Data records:
******

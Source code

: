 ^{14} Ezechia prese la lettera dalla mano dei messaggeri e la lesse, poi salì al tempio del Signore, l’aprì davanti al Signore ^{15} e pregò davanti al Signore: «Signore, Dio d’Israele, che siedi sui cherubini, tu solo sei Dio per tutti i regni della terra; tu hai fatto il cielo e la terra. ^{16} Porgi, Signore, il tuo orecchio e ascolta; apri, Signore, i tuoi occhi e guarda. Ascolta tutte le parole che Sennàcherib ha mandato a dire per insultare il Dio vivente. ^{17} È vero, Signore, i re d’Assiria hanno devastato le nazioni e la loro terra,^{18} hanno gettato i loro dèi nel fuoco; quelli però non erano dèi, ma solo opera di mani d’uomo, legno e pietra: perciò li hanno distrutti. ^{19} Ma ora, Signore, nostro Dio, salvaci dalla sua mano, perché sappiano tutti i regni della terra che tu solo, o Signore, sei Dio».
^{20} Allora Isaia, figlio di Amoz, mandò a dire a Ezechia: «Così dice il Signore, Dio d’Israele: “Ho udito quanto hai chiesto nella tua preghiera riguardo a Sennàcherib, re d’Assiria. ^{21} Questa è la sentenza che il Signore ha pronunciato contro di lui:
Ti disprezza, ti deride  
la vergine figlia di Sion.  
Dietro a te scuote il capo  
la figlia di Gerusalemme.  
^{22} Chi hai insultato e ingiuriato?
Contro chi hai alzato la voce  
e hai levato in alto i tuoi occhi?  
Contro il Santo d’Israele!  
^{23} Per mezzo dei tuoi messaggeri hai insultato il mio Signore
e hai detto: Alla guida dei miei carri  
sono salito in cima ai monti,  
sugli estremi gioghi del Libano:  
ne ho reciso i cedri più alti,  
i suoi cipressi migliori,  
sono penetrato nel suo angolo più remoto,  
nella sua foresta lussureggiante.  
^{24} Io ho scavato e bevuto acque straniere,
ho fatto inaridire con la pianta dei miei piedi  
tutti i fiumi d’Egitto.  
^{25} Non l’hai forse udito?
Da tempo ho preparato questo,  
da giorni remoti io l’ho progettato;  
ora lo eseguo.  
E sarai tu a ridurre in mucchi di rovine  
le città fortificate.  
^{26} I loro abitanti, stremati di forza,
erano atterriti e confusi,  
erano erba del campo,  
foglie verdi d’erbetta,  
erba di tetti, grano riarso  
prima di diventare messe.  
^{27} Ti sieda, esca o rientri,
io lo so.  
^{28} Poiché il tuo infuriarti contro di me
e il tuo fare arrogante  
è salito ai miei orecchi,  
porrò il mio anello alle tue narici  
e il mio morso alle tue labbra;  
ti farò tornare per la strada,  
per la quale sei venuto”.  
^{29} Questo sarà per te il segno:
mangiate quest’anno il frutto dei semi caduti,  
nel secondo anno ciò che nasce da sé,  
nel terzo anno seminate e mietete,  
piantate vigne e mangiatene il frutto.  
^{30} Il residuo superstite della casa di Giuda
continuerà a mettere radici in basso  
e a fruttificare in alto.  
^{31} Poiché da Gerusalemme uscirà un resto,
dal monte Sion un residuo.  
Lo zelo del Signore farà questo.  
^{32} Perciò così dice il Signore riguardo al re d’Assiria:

******

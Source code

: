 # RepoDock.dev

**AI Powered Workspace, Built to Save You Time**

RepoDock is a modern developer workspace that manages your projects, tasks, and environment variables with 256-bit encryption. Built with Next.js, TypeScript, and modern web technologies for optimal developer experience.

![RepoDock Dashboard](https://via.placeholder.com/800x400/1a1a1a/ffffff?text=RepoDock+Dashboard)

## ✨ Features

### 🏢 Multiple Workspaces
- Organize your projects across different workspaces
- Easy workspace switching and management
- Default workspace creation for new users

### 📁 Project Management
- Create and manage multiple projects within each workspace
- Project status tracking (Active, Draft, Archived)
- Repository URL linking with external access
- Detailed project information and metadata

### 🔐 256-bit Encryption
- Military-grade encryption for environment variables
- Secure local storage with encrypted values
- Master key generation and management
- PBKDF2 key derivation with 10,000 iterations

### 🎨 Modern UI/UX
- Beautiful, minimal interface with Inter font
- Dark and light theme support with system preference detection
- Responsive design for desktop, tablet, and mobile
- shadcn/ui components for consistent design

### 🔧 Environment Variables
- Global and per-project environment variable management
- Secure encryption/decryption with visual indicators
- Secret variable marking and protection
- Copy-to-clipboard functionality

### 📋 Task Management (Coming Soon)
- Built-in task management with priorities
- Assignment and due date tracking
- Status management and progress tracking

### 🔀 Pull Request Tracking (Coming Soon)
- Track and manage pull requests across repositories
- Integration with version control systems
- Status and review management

******

Your task
The string "riguardo" marks the lines to copy; report each of them from the data above.

Written response
^{20} Allora Isaia, figlio di Amoz, mandò a dire a Ezechia: «Così dice il Signore, Dio d’Israele: “Ho udito quanto hai chiesto nella tua preghiera riguardo a Sennàcherib, re d’Assiria. ^{21} Questa è la sentenza che il Signore ha pronunciato contro di lui:
^{32} Perciò così dice il Signore riguardo al re d’Assiria:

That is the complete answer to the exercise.